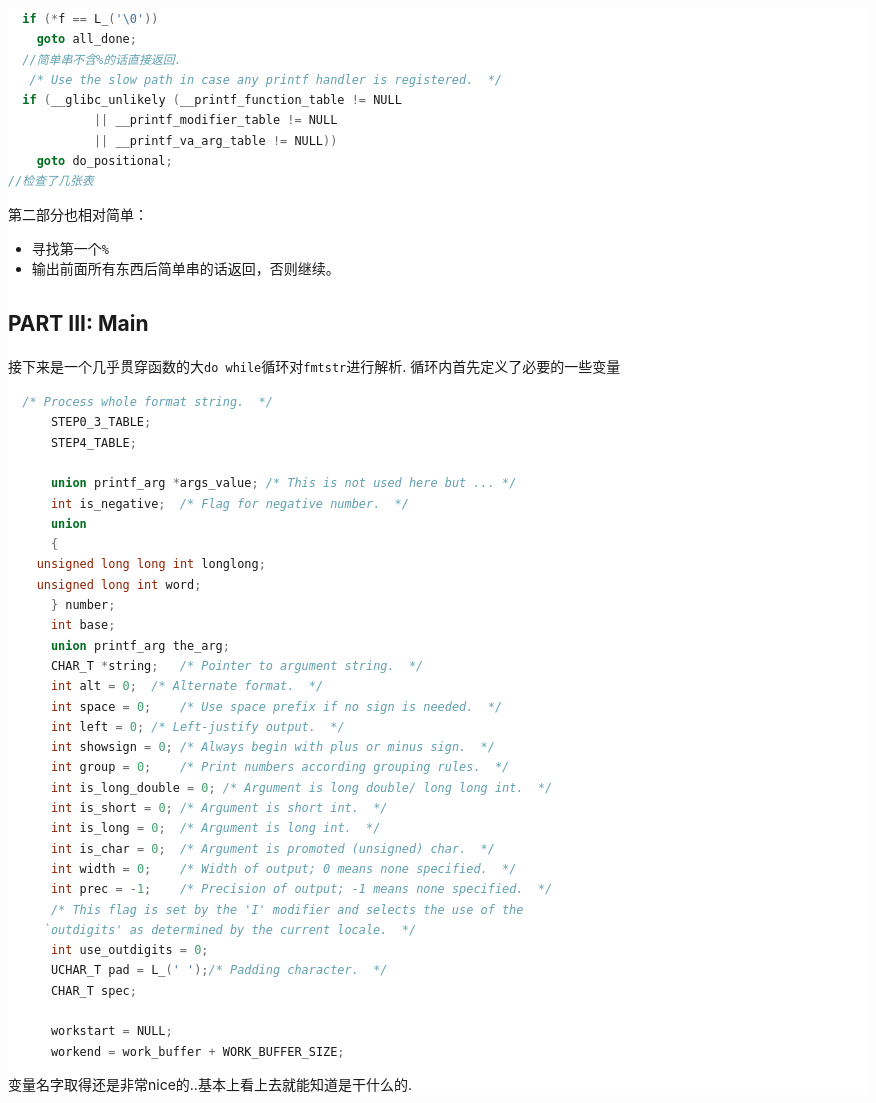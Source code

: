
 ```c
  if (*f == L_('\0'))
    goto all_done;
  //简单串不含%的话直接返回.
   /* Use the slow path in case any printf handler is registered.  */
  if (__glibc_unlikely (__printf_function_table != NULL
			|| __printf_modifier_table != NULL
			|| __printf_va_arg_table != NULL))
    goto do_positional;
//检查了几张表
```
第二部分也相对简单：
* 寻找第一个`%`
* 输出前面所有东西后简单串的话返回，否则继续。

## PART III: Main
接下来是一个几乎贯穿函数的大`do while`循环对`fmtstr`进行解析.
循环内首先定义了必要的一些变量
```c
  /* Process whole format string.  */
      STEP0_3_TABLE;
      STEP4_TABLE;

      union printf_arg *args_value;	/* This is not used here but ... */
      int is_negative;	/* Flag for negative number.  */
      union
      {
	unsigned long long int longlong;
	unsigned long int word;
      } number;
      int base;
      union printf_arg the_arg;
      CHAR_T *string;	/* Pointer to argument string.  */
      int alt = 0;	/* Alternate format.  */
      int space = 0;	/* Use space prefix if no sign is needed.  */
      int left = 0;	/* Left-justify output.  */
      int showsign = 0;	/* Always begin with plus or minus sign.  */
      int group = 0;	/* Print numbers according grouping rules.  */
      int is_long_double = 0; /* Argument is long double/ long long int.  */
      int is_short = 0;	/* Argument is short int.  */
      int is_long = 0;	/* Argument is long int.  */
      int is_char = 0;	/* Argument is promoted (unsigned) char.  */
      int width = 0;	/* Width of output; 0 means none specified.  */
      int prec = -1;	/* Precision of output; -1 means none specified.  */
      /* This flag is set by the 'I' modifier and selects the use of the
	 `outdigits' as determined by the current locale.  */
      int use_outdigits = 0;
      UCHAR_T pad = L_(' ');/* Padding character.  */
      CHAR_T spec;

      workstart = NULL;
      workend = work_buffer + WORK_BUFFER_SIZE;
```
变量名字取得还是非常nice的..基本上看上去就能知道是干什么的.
—————
[What to produce]
Reproduce the lines above exactly, please, but not the pictures in them.

[Completed exercise]
Source code

:
 ```c
  if (*f == L_('\0'))
    goto all_done;
  //简单串不含%的话直接返回.
   /* Use the slow path in case any printf handler is registered.  */
  if (__glibc_unlikely (__printf_function_table != NULL
			|| __printf_modifier_table != NULL
			|| __printf_va_arg_table != NULL))
    goto do_positional;
//检查了几张表
```
第二部分也相对简单：
* 寻找第一个`%`
* 输出前面所有东西后简单串的话返回，否则继续。

## PART III: Main
接下来是一个几乎贯穿函数的大`do while`循环对`fmtstr`进行解析.
循环内首先定义了必要的一些变量
```c
  /* Process whole format string.  */
      STEP0_3_TABLE;
      STEP4_TABLE;

      union printf_arg *args_value;	/* This is not used here but ... */
      int is_negative;	/* Flag for negative number.  */
      union
      {
	unsigned long long int longlong;
	unsigned long int word;
      } number;
      int base;
      union printf_arg the_arg;
      CHAR_T *string;	/* Pointer to argument string.  */
      int alt = 0;	/* Alternate format.  */
      int space = 0;	/* Use space prefix if no sign is needed.  */
      int left = 0;	/* Left-justify output.  */
      int showsign = 0;	/* Always begin with plus or minus sign.  */
      int group = 0;	/* Print numbers according grouping rules.  */
      int is_long_double = 0; /* Argument is long double/ long long int.  */
      int is_short = 0;	/* Argument is short int.  */
      int is_long = 0;	/* Argument is long int.  */
      int is_char = 0;	/* Argument is promoted (unsigned) char.  */
      int width = 0;	/* Width of output; 0 means none specified.  */
      int prec = -1;	/* Precision of output; -1 means none specified.  */
      /* This flag is set by the 'I' modifier and selects the use of the
	 `outdigits' as determined by the current locale.  */
      int use_outdigits = 0;
      UCHAR_T pad = L_(' ');/* Padding character.  */
      CHAR_T spec;

      workstart = NULL;
      workend = work_buffer + WORK_BUFFER_SIZE;
```
变量名字取得还是非常nice的..基本上看上去就能知道是干什么的.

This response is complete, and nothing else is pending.